他の皆はわかったみたいで、リインフォースは俺とヴィータを見てため息を付く。
「いいか?我々が未来を知ってしまったら先ほども言った通り彼女たちが知ってる未来ではなくなってしまうのだ。そうなったら彼女たちの存在が消えてしまう恐れがあるのだ!!」
「「ええっ!!」」
俺とヴィータはやっと理解して驚いてしまった。
「だから彼女たちは未来のことを話すことができないのだ」
リインフォースの話を聞いてオッドアイズは申し訳無さそうになっていた。
「そういった事があるんならしょうがねぇ。俺は何も聞かねぇ」
「「ありがとうパパ」ございます師匠」
オッドアイズが深々と頭を下げる。
「なぁ」
「「はい?」」
「ええと名前は?」
「ヴィヴィオだよ!」
「アインハルトです」
俺のことをパパと呼んだのがヴィヴィオで、師匠と呼んだのがアインハルトね、覚えた。
「俺のことを師匠と呼ぶんだからそれなりできるんだよなぁ?」
俺は今まで動けなかったので動きたくてしょうがなかった。
「はい。六式と覇気はそれなりにできます」
「ほう、六式は何が使える?」
「剃、月歩、嵐脚、指銃です」
「私はまだ剃と月歩だけ」
アインハルトは四式でヴィヴィオは二式か。
「覇気の方はどうだ?」
「見聞色も武装色もまだまだ未熟です」
「わたしも〜」
ふむ、ならばリハビリもかねて少し鍛えてやるか?
なんて考えていたら、プレアシアとハラオウン、フローリアン姉妹がやってきた。
「少しいいかしら?」
「どうかしたか?プレシア」
「ヴィヴィオちゃんたちの今後についてよ」
プレシアの話によると、フローリアン姉妹が帰るのと同時に未来に帰らないとヴィヴィオたちは元の世界に帰れないらしいってのと、フローリアン姉妹はどうしてもユーリたちを連れていきたいらしい。
しかしユーリが行くのを拒否しているのだとか。
理由は「エグザミアがまた暴走したら止められるのはハクリュウさんしかいないからハクリュウさんと一緒にいたいです」と顔を赤らめて言っているらしい。

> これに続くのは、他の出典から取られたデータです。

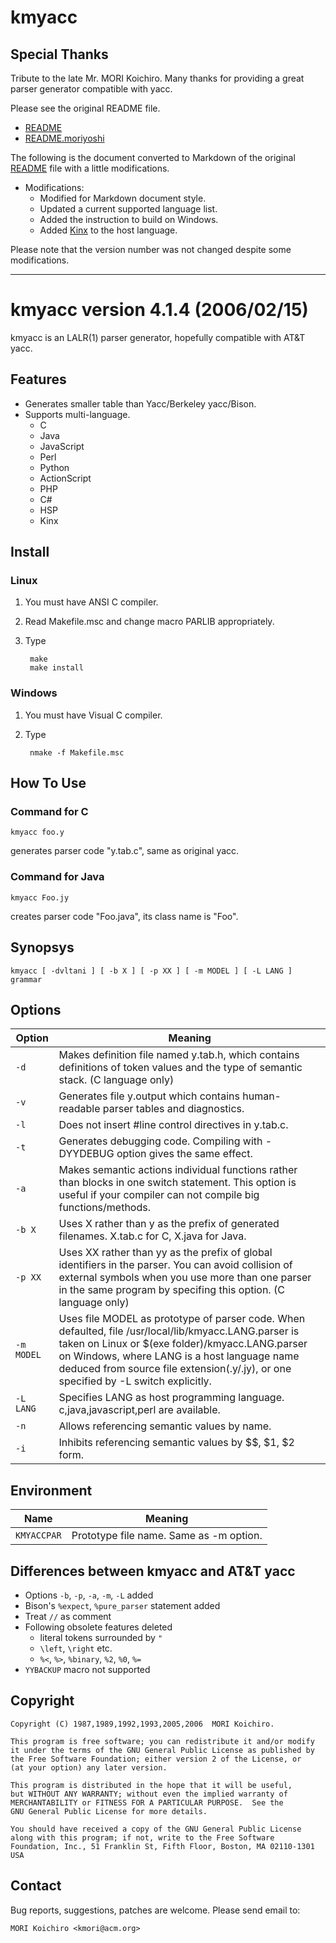 # kmyacc

## Special Thanks

Tribute to the late Mr. MORI Koichiro.
Many thanks for providing a great parser generator compatible with yacc.

Please see the original README file.

* [README](README)
* [README.moriyoshi](README.moriyoshi)

The following is the document converted to Markdown of the original [README](README) file with a little modifications.

* Modifications:
  * Modified for Markdown document style.
  * Updated a current supported language list.
  * Added the instruction to build on Windows.
  * Added [Kinx](https://github.com/Kray-G/kinx) to the host language.

Please note that the version number was not changed despite some modifications.

---

# kmyacc version 4.1.4 (2006/02/15)

kmyacc is an LALR(1) parser generator, hopefully compatible with AT&T yacc.

## Features

- Generates smaller table than Yacc/Berkeley yacc/Bison.
- Supports multi-language.
    - C
    - Java
    - JavaScript
    - Perl
    - Python
    - ActionScript
    - PHP
    - C#
    - HSP
    - Kinx


## Install

### Linux

1. You must have ANSI C compiler.
2. Read Makefile.msc and change macro PARLIB appropriately.
3. Type

        make
        make install

### Windows

1. You must have Visual C compiler.
2. Type

        nmake -f Makefile.msc

## How To Use

### Command for C

    kmyacc foo.y

generates parser code "y.tab.c", same as original yacc.

### Command for Java

    kmyacc Foo.jy

creates parser code "Foo.java", its class name is "Foo".

## Synopsys

    kmyacc [ -dvltani ] [ -b X ] [ -p XX ] [ -m MODEL ] [ -L LANG ] grammar

## Options

|   Option   |                                                                                                                Meaning                                                                                                                 |
| ---------- | -------------------------------------------------------------------------------------------------------------------------------------------------------------------------------------------------------------------------------------- |
| `-d`       | Makes definition file named y.tab.h, which contains definitions of token values and the type of semantic stack. (C language only)                                                                                                      |
| `-v`       | Generates file y.output which contains human-readable parser tables and diagnostics.                                                                                                                                                   |
| `-l`       | Does not insert #line control directives in y.tab.c.                                                                                                                                                                                   |
| `-t`       | Generates debugging code.  Compiling with -DYYDEBUG option gives the same effect.                                                                                                                                                      |
| `-a`       | Makes semantic actions individual functions rather than blocks in one switch statement.  This option is useful if your compiler can not compile big functions/methods.                                                                 |
| `-b X`     | Uses X rather than y as the prefix of generated filenames. X.tab.c for C, X.java for Java.                                                                                                                                             |
| `-p XX`    | Uses XX rather than yy as the prefix of global identifiers in the parser.  You can avoid collision of external symbols when you use more than one parser in the same program by specifing this option. (C language only)               |
| `-m MODEL` | Uses file MODEL as prototype of parser code. When defaulted, file /usr/local/lib/kmyacc.LANG.parser is taken on Linux or $(exe folder)/kmyacc.LANG.parser on Windows, where LANG is a host language name deduced from source file extension(.y/.jy), or one specified by -L switch explicitly. |
| `-L LANG`  | Specifies LANG as host programming language. c,java,javascript,perl are available.                                                                                                                                                     |
| `-n`       | Allows referencing semantic values by name.                                                                                                                                                                                            |
| `-i`       | Inhibits referencing semantic values by $$, $1, $2 form.                                                                                                                                                                               |

## Environment

|    Name     |                 Meaning                 |
| ----------- | --------------------------------------- |
| `KMYACCPAR` | Prototype file name. Same as -m option. |


## Differences between kmyacc and AT&T yacc

-  Options `-b`, `-p`, `-a`, `-m`, `-L` added
-  Bison's `%expect`, `%pure_parser` statement added
-  Treat `//` as comment
-  Following obsolete features deleted
	- literal tokens surrounded by `"`
	- `\left`, `\right` etc.
	- `%<`, `%>`, `%binary`, `%2`, `%0`, `%=`
-  `YYBACKUP` macro not supported


## Copyright

```
Copyright (C) 1987,1989,1992,1993,2005,2006  MORI Koichiro.

This program is free software; you can redistribute it and/or modify
it under the terms of the GNU General Public License as published by
the Free Software Foundation; either version 2 of the License, or
(at your option) any later version.

This program is distributed in the hope that it will be useful,
but WITHOUT ANY WARRANTY; without even the implied warranty of
MERCHANTABILITY or FITNESS FOR A PARTICULAR PURPOSE.  See the
GNU General Public License for more details.

You should have received a copy of the GNU General Public License
along with this program; if not, write to the Free Software
Foundation, Inc., 51 Franklin St, Fifth Floor, Boston, MA 02110-1301 USA
```


## Contact

Bug reports, suggestions, patches are welcome.
Please send email to:

    MORI Koichiro <kmori@acm.org>  

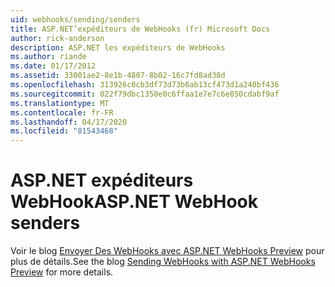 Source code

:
 ```yaml
---
uid: webhooks/sending/senders
title: ASP.NET’expéditeurs de WebHooks (fr) Microsoft Docs
author: rick-anderson
description: ASP.NET les expéditeurs de WebHooks
ms.author: riande
ms.date: 01/17/2012
ms.assetid: 33001ae2-8e1b-4807-8b02-16c7fd8ad38d
ms.openlocfilehash: 313926c0cb3df73d73b6ab13cf473d1a240bf436
ms.sourcegitcommit: 022f79dbc1350e0c6ffaa1e7e7c6e850cdabf9af
ms.translationtype: MT
ms.contentlocale: fr-FR
ms.lasthandoff: 04/17/2020
ms.locfileid: "81543468"
---
```

# <a name="aspnet-webhook-senders"></a><span data-ttu-id="d7211-103">ASP.NET expéditeurs WebHook</span><span class="sxs-lookup"><span data-stu-id="d7211-103">ASP.NET WebHook senders</span></span>

<span data-ttu-id="d7211-104">Voir le blog [Envoyer Des WebHooks avec ASP.NET WebHooks Preview](https://devblogs.microsoft.com/aspnet/sending-webhooks-with-asp-net-webhooks-preview/) pour plus de détails.</span><span class="sxs-lookup"><span data-stu-id="d7211-104">See the blog [Sending WebHooks with ASP.NET WebHooks Preview](https://devblogs.microsoft.com/aspnet/sending-webhooks-with-asp-net-webhooks-preview/) for more details.</span></span>
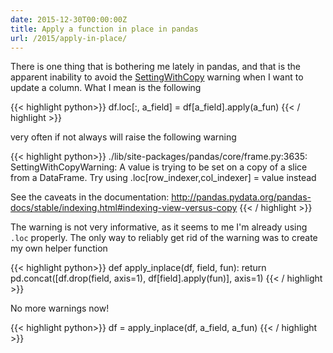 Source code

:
 ```yaml
---
date: 2015-12-30T00:00:00Z
title: Apply a function in place in pandas
url: /2015/apply-in-place/
---
```



There is one thing that is bothering me lately in pandas, and that is the apparent inability to
avoid the [SettingWithCopy] warning when I want to update a column. What I mean is the following

{{< highlight python>}}
df.loc[:, a_field] = df[a_field].apply(a_fun)
{{< / highlight >}}

very often if not always will raise the following warning

{{< highlight python>}}
./lib/site-packages/pandas/core/frame.py:3635: SettingWithCopyWarning: 
A value is trying to be set on a copy of a slice from a DataFrame.
Try using .loc[row_indexer,col_indexer] = value instead

See the caveats in the documentation: http://pandas.pydata.org/pandas-docs/stable/indexing.html#indexing-view-versus-copy
{{< / highlight >}}

The warning is not very informative, as it seems to me I'm already using `.loc` properly. The only 
way to reliably get rid of the warning was to create my own helper function

{{< highlight python>}}
def apply_inplace(df, field, fun):
    return pd.concat([df.drop(field, axis=1), df[field].apply(fun)], axis=1) 
{{< / highlight >}}

No more warnings now!

{{< highlight python>}}
df = apply_inplace(df, a_field, a_fun)
{{< / highlight >}}


[SettingWithCopy]: http://pandas.pydata.org/pandas-docs/stable/indexing.html#indexing-view-versus-copy
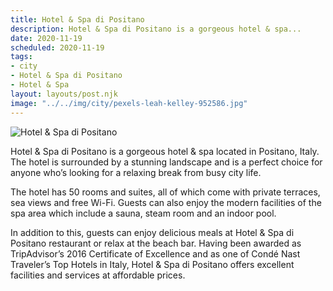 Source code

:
 ```yaml
---
title: Hotel & Spa di Positano
description: Hotel & Spa di Positano is a gorgeous hotel & spa...
date: 2020-11-19
scheduled: 2020-11-19
tags:
- city
- Hotel & Spa di Positano
- Hotel & Spa
layout: layouts/post.njk
image: "../../img/city/pexels-leah-kelley-952586.jpg"
---
```


![Hotel & Spa di Positano](../../img/city/pexels-leah-kelley-952586.jpg)

Hotel & Spa di Positano is a gorgeous hotel & spa located in Positano, Italy. The hotel is surrounded by a stunning landscape and is a perfect choice for anyone who’s looking for a relaxing break from busy city life.

The hotel has 50 rooms and suites, all of which come with private terraces, sea views and free Wi-Fi. Guests can also enjoy the modern facilities of the spa area which include a sauna, steam room and an indoor pool.

In addition to this, guests can enjoy delicious meals at Hotel & Spa di Positano restaurant or relax at the beach bar. Having been awarded as TripAdvisor’s 2016 Certificate of Excellence and as one of Condé Nast Traveler’s Top Hotels in Italy, Hotel & Spa di Positano offers excellent facilities and services at affordable prices. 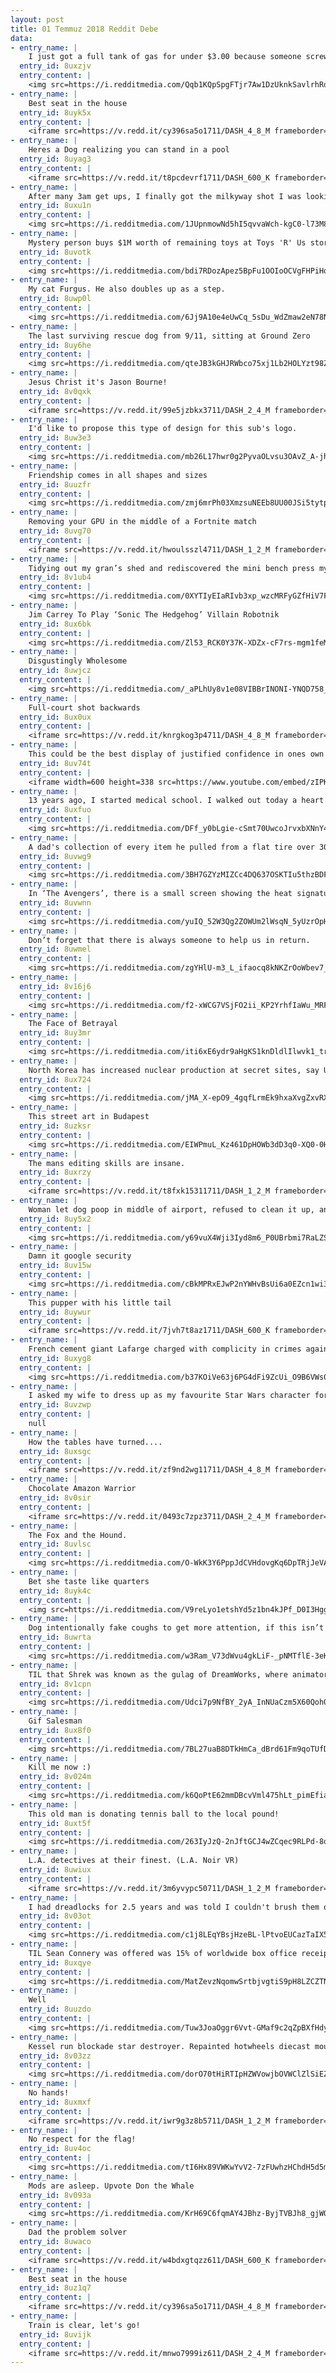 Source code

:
 ```yaml
---
layout: post
title: 01 Temmuz 2018 Reddit Debe
data:
- entry_name: |
    I just got a full tank of gas for under $3.00 because someone screwed up the decimal place.
  entry_id: 8uxzjv
  entry_content: |
    <img src=https://i.redditmedia.com/Qqb1KQpSpgFTjr7Aw1DzUknkSavlrhRdWOGElvEnXJ0.jpg?s=d876733dbf04ff84fb818855abc0bd4a frameborder=0>
- entry_name: |
    Best seat in the house
  entry_id: 8uyk5x
  entry_content: |
    <iframe src=https://v.redd.it/cy396sa5o1711/DASH_4_8_M frameborder=0></iframe>
- entry_name: |
    Heres a Dog realizing you can stand in a pool
  entry_id: 8uyag3
  entry_content: |
    <iframe src=https://v.redd.it/t8pcdevrf1711/DASH_600_K frameborder=0></iframe>
- entry_name: |
    After many 3am get ups, I finally got the milkyway shot I was looking for.
  entry_id: 8uxu1n
  entry_content: |
    <img src=https://i.redditmedia.com/1JUpnmowNd5hI5qvvaWch-kgC0-l73M8h7EXAzANmv8.jpg?s=09089297d564aed24e2a8a29ede3cf05 frameborder=0>
- entry_name: |
    Mystery person buys $1M worth of remaining toys at Toys 'R' Us store to donate to kids
  entry_id: 8uvotk
  entry_content: |
    <img src=https://i.redditmedia.com/bdi7RDozApez5BpFu1OOIoOCVgFHPiHqkkmZlFzTK14.jpg?s=7268f80b7178ac49b01559cf8ab0c629 frameborder=0>
- entry_name: |
    My cat Furgus. He also doubles up as a step.
  entry_id: 8uwp0l
  entry_content: |
    <img src=https://i.redditmedia.com/6Jj9A10e4eUwCq_5sDu_WdZmaw2eN78N8NOu1Nyr48g.jpg?s=9802ad80591e9cac4ba35037ad262978 frameborder=0>
- entry_name: |
    The last surviving rescue dog from 9/11, sitting at Ground Zero
  entry_id: 8uy6he
  entry_content: |
    <img src=https://i.redditmedia.com/qteJB3kGHJRWbco75xj1Lb2HOLYzt98ZncV_lqTckM0.jpg?s=85a12cf90ab4e33c377d62727993d8be frameborder=0>
- entry_name: |
    Jesus Christ it's Jason Bourne!
  entry_id: 8v0qxk
  entry_content: |
    <iframe src=https://v.redd.it/99e5jzbkx3711/DASH_2_4_M frameborder=0></iframe>
- entry_name: |
    I'd like to propose this type of design for this sub's logo.
  entry_id: 8uw3e3
  entry_content: |
    <img src=https://i.redditmedia.com/mb26L17hwr0g2PyvaOLvsu3OAvZ_A-jhbv6CH9C_VTE.png?s=f1bda111a07b355707569322c4774adc frameborder=0>
- entry_name: |
    Friendship comes in all shapes and sizes
  entry_id: 8uuzfr
  entry_content: |
    <img src=https://i.redditmedia.com/zmj6mrPh03XmzsuNEEb8UU00JSi5tytpQiicHKhVBBU.png?s=219857ab31b6bc588ef5c2a51478edd2 frameborder=0>
- entry_name: |
    Removing your GPU in the middle of a Fortnite match
  entry_id: 8uvg70
  entry_content: |
    <iframe src=https://v.redd.it/hwoulsszl4711/DASH_1_2_M frameborder=0></iframe>
- entry_name: |
    Tidying out my gran’s shed and rediscovered the mini bench press my grandad welded for me 20 years ago so I could workout with my dad when I was 5. Words can’t describe how much this means to me.
  entry_id: 8v1ub4
  entry_content: |
    <img src=https://i.redditmedia.com/0XYTIyEIaRIvb3xp_wzcMRFyGZfHiV7Fp1kJE6iDDRs.jpg?s=bdb65e8cdeedc054642453c80351ddfb frameborder=0>
- entry_name: |
    Jim Carrey To Play ‘Sonic The Hedgehog’ Villain Robotnik
  entry_id: 8ux6bk
  entry_content: |
    <img src=https://i.redditmedia.com/Zl53_RCK0Y37K-XDZx-cF7rs-mgm1feMyPDnTAjtNqg.jpg?s=f7e202b22b5fb27958d39f7b201f4604 frameborder=0>
- entry_name: |
    Disgustingly Wholesome
  entry_id: 8uwjcz
  entry_content: |
    <img src=https://i.redditmedia.com/_aPLhUy8v1e08VIBBrINONI-YNQD758_uyns9e6ESRQ.png?s=1912869847e76e0d77ec8a7258bb2591 frameborder=0>
- entry_name: |
    Full-court shot backwards
  entry_id: 8ux0ux
  entry_content: |
    <iframe src=https://v.redd.it/knrgkog3p4711/DASH_4_8_M frameborder=0></iframe>
- entry_name: |
    This could be the best display of justified confidence in ones own skill I've ever seen in the sports world.
  entry_id: 8uv74t
  entry_content: |
    <iframe width=600 height=338 src=https://www.youtube.com/embed/zIPKyuvtfc4?start=1&feature=oembed&enablejsapi=1 frameborder=0 allow=autoplay; encrypted-media allowfullscreen></iframe>
- entry_name: |
    13 years ago, I started medical school. I walked out today a heart and lung surgeon. Today, I am happy.
  entry_id: 8uxfuo
  entry_content: |
    <img src=https://i.redditmedia.com/DFf_y0bLgie-cSmt70UwcoJrvxbXNnY4mZV7J6e-Jqk.jpg?s=833f55ed05bac8082fe8cd29a0f48213 frameborder=0>
- entry_name: |
    A dad's collection of every item he pulled from a flat tire over 30+ years as an auto mechanic
  entry_id: 8uvwg9
  entry_content: |
    <img src=https://i.redditmedia.com/3BH7GZYzMIZCc4DQ637OSKTIu5thzBDFdRo1RIWRgds.jpg?s=378505a594c2ff0ab500ef0ce010361f frameborder=0>
- entry_name: |
    In ‘The Avengers’, there is a small screen showing the heat signature in the room where Loki is being held which shows that he has a cold body temperature because he is a frost giant.
  entry_id: 8uvwnn
  entry_content: |
    <img src=https://i.redditmedia.com/yuIQ_52W3Qg2ZOWUm2lWsqN_5yUzrOpHwyvVoSqB4-0.jpg?s=ccb78e23cbf324500d75c3068dfbd222 frameborder=0>
- entry_name: |
    Don’t forget that there is always someone to help us in return.
  entry_id: 8uwmel
  entry_content: |
    <img src=https://i.redditmedia.com/zgYHlU-m3_L_ifaocq8kNKZrOoWbev7_pXjvdtaRLWs.jpg?s=d7cb7bff76c27698c9a30b7ff10fda56 frameborder=0>
- entry_name: |
  entry_id: 8v16j6
  entry_content: |
    <img src=https://i.redditmedia.com/f2-xWCG7VSjFO2ii_KP2YrhfIaWu_MRF0DJ4R8vUIQQ.gif?fm=jpg&s=2edeb772953acbafc336a31d850b42f5 frameborder=0>
- entry_name: |
    The Face of Betrayal
  entry_id: 8uy3mr
  entry_content: |
    <img src=https://i.redditmedia.com/iti6xE6ydr9aHgKS1knDldlIlwvk1_try-vwr7l9tbY.gif?fm=jpg&s=3b6ab91ebcc985d7a45073b5ae2e7a2c frameborder=0>
- entry_name: |
    North Korea has increased nuclear production at secret sites, say U.S. officials
  entry_id: 8ux724
  entry_content: |
    <img src=https://i.redditmedia.com/jMA_X-epO9_4gqfLrmEk9hxaXvgZxvRX1yx8w2_4GwA.jpg?s=6a1c1e99d1fb3f2b6f7c9b983cd27e25 frameborder=0>
- entry_name: |
    This street art in Budapest
  entry_id: 8uzksr
  entry_content: |
    <img src=https://i.redditmedia.com/EIWPmuL_Kz461DpHOWb3dD3q0-XQ0-0Hmg1PkFnBpdg.png?s=5c155f3597aa73442a027f1e75cd36f6 frameborder=0>
- entry_name: |
    The mans editing skills are insane.
  entry_id: 8uxrzy
  entry_content: |
    <iframe src=https://v.redd.it/t8fxk15311711/DASH_1_2_M frameborder=0></iframe>
- entry_name: |
    Woman let dog poop in middle of airport, refused to clean it up, and flipped off the person filming her
  entry_id: 8uy5x2
  entry_content: |
    <img src=https://i.redditmedia.com/y69vuX4Wji3Iyd8m6_P0UBrbmi7RaLZS2dPirZJAVGM.png?s=8ad6a742e21851f352163451df5344aa frameborder=0>
- entry_name: |
    Damn it google security
  entry_id: 8uv15w
  entry_content: |
    <img src=https://i.redditmedia.com/cBkMPRxEJwP2nYWHvBsUi6a0EZcn1wi3uRjMtMAVAzI.jpg?s=f2c6c502a78a9da7e7d4ed504f0c54c0 frameborder=0>
- entry_name: |
    This pupper with his little tail
  entry_id: 8uywur
  entry_content: |
    <iframe src=https://v.redd.it/7jvh7t8az1711/DASH_600_K frameborder=0></iframe>
- entry_name: |
    French cement giant Lafarge charged with complicity in crimes against humanity and financing terrorist organization for paying millions to jihadist groups to keep factory in Syria open during war...first time company anywhere in world charged with complicity in crimes against humanity.
  entry_id: 8uxyg8
  entry_content: |
    <img src=https://i.redditmedia.com/b37KOiVe63j6PG4dFi9ZcUi_O9B6VWs03SYCPLjVIDM.jpg?s=09a97a2c0364b948c717a2694a47aaeb frameborder=0>
- entry_name: |
    I asked my wife to dress up as my favourite Star Wars character for some sexy birthday fun.
  entry_id: 8uvzwp
  entry_content: |
    null
- entry_name: |
    How the tables have turned....
  entry_id: 8uxsgc
  entry_content: |
    <iframe src=https://v.redd.it/zf9nd2wg11711/DASH_4_8_M frameborder=0></iframe>
- entry_name: |
    Chocolate Amazon Warrior
  entry_id: 8v0sir
  entry_content: |
    <iframe src=https://v.redd.it/0493c7zpz3711/DASH_2_4_M frameborder=0></iframe>
- entry_name: |
    The Fox and the Hound.
  entry_id: 8uvlsc
  entry_content: |
    <img src=https://i.redditmedia.com/O-WkK3Y6PppJdCVHdovgKq6DpTRjJeVADc-RNLiLqz4.jpg?s=d5cd05d964254a2fb2ea2a93121fa29e frameborder=0>
- entry_name: |
    Bet she taste like quarters
  entry_id: 8uyk4c
  entry_content: |
    <img src=https://i.redditmedia.com/V9reLyo1etshYd5z1bn4kJPf_D0I3Hgg6pWr1bNxTUA.jpg?s=463310e73b08da28468bb0f06470feb1 frameborder=0>
- entry_name: |
    Dog intentionally fake coughs to get more attention, if this isn’t intelligent behaviour I don’t know what is
  entry_id: 8uwrta
  entry_content: |
    <img src=https://i.redditmedia.com/w3Ram_V73dWvu4gkLiF-_pNMTflE-3eKtuhyg5H4R9s.jpg?s=d7bf97308fa4424c5c8a7f3ac2b99431 frameborder=0>
- entry_name: |
    TIL that Shrek was known as the gulag of DreamWorks, where animators would be sent if their work on The Prince of Egypt was not satisfactory.
  entry_id: 8v1cpn
  entry_content: |
    <img src=https://i.redditmedia.com/Udci7p9NfBY_2yA_InNUaCzm5X60QohOAPiCf5tQgkU.jpg?s=56231a419b769ce24c59c7e35a23e2d9 frameborder=0>
- entry_name: |
    Gif Salesman
  entry_id: 8ux8f0
  entry_content: |
    <img src=https://i.redditmedia.com/7BL27uaB8DTkHmCa_dBrd61Fm9qoTUfDxZU_FTrtNOU.gif?fm=jpg&s=81ab5ef0373dad225ee6152b9331b3ec frameborder=0>
- entry_name: |
    Kill me now :)
  entry_id: 8v024m
  entry_content: |
    <img src=https://i.redditmedia.com/k6QoPtE62mmDBcvVml475hLt_pimEfiaG1nVtk6Bq1I.gif?fm=jpg&s=f57e4d5fe39e704b4706614550fbf17f frameborder=0>
- entry_name: |
    This old man is donating tennis ball to the local pound!
  entry_id: 8uxt5f
  entry_content: |
    <img src=https://i.redditmedia.com/263IyJzQ-2nJftGCJ4wZCqec9RLPd-8oeFMdOsUiWCU.jpg?s=5cad6279ef5e7b5d8fc2209c299afe9c frameborder=0>
- entry_name: |
    L.A. detectives at their finest. (L.A. Noir VR)
  entry_id: 8uwiux
  entry_content: |
    <iframe src=https://v.redd.it/3m6yvypc50711/DASH_1_2_M frameborder=0></iframe>
- entry_name: |
    I had dreadlocks for 2.5 years and was told I couldn't brush them out and would have to chop them off. Six months later of brushing and they're all gone.
  entry_id: 8v03ot
  entry_content: |
    <img src=https://i.redditmedia.com/c1j8LEqYBsjHzeBL-lPtvoEUCazTaIX5Ql58bh0XZgY.jpg?s=4ed1b8218b14b0f984e3f8fd322ea42a frameborder=0>
- entry_name: |
    TIL Sean Connery was offered was 15% of worldwide box office receipts to play Gandalf in Lord of the Rings, but turned it down for not understanding the script. The deal would have been worth about $400 million.
  entry_id: 8uxqye
  entry_content: |
    <img src=https://i.redditmedia.com/MatZevzNqomwSrtbjvgtiS9pH8LZCZTNT_mrxTqhXJM.jpg?s=09227a9598e1eaff358afe62ec6e8dda frameborder=0>
- entry_name: |
    Well
  entry_id: 8uuzdo
  entry_content: |
    <img src=https://i.redditmedia.com/Tuw3JoaOggr6Vvt-GMaf9c2qZpBXfHdy0czQG4rSvlw.jpg?s=2db6f957cd4b87a2bd2532e33fb08fa1 frameborder=0>
- entry_name: |
    Kessel run blockade star destroyer. Repainted hotwheels diecast mounted in a cardboard tube with cottonwool and led lighting
  entry_id: 8v03zz
  entry_content: |
    <img src=https://i.redditmedia.com/dorO70tHiRTIpHZWVowjbOVWClZlSiEZ7JiZjchnOhk.jpg?s=d7db3d4d2c9195816c29c51b9f480327 frameborder=0>
- entry_name: |
    No hands!
  entry_id: 8uxmxf
  entry_content: |
    <iframe src=https://v.redd.it/iwr9g3z8b5711/DASH_1_2_M frameborder=0></iframe>
- entry_name: |
    No respect for the flag!
  entry_id: 8uv4oc
  entry_content: |
    <img src=https://i.redditmedia.com/tI6Hx89VWKwYvV2-7zFUwhzHChdH5d5mCZARuNGaIuo.png?s=ce379826fdf7ae5501e11d5898fe1a45 frameborder=0>
- entry_name: |
    Mods are asleep. Upvote Don the Whale
  entry_id: 8v093a
  entry_content: |
    <img src=https://i.redditmedia.com/KrH69C6fqmAY4JBhz-ByjTVBJh8_gjWOxlEKvnUlfko.jpg?s=323053399eed403ed84e3c36901c0789 frameborder=0>
- entry_name: |
    Dad the problem solver
  entry_id: 8uwaco
  entry_content: |
    <iframe src=https://v.redd.it/w4bdxgtqzz611/DASH_600_K frameborder=0></iframe>
- entry_name: |
    Best seat in the house
  entry_id: 8uz1q7
  entry_content: |
    <iframe src=https://v.redd.it/cy396sa5o1711/DASH_4_8_M frameborder=0></iframe>
- entry_name: |
    Train is clear, let's go!
  entry_id: 8uvijk
  entry_content: |
    <iframe src=https://v.redd.it/mnwo7999iz611/DASH_2_4_M frameborder=0></iframe>
---
```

そうなるとディアーチェたちは「ユーリがいかないならいかない!!」と言ってるらしい。
「それでフローリアン姉妹があなたに説得をお願いしてるのよ」
「知らん!」
「そうよねぇ」
プレシアは俺の答えがわかっていたようだ。
「本人が行きたくねぇって言ってんだから俺がとやかく言う必要はない」
「そうよね!無理に行かせる必要なんてないわよね!!」
なんかプレシアテンション高くない?
俺はイナホを見るとイナホが苦笑いしながら教えてくれた。
「実はプレシアさん、レヴィのことをたいそう気に入ってしまいまして、フェイトたちと並べて三姉妹って言いながら写真を激写してまして」
なるほどね。
あの娘LOVEなプレシアの前にアリシアとフェイトにそっくりなレヴィが現れたらそうなるのは必然か。
「そこをなんとかお願いよ!!彼女たちがいないと私達の星が!!」
「そんなもん俺には関係ねぇ!!星だの何だのはそこにいる管理局の管轄だろうが」
「その管理局が見放したんです。なので彼女たちが私達の最後の希望なんです!!」
そんな事言われても俺にはどうにもできないんだよねぇ。
俺ができることなんて精々壊すことぐらいだかなぁ。
何か作ったり研究したりはプレシアとかジェイルの分野・・・ん?
ジェイルならなんとかできんじゃね?
っということでフローリアン姉妹に星がどんな状況なのかの制裁なデータをもらってジェイルに渡してどうにかならないかと聞いたら「エグザミアのデータもあるしなんとかなるよ」とかえってきた。
さすがマッドサイエンティストと呼ばれたやつだよ。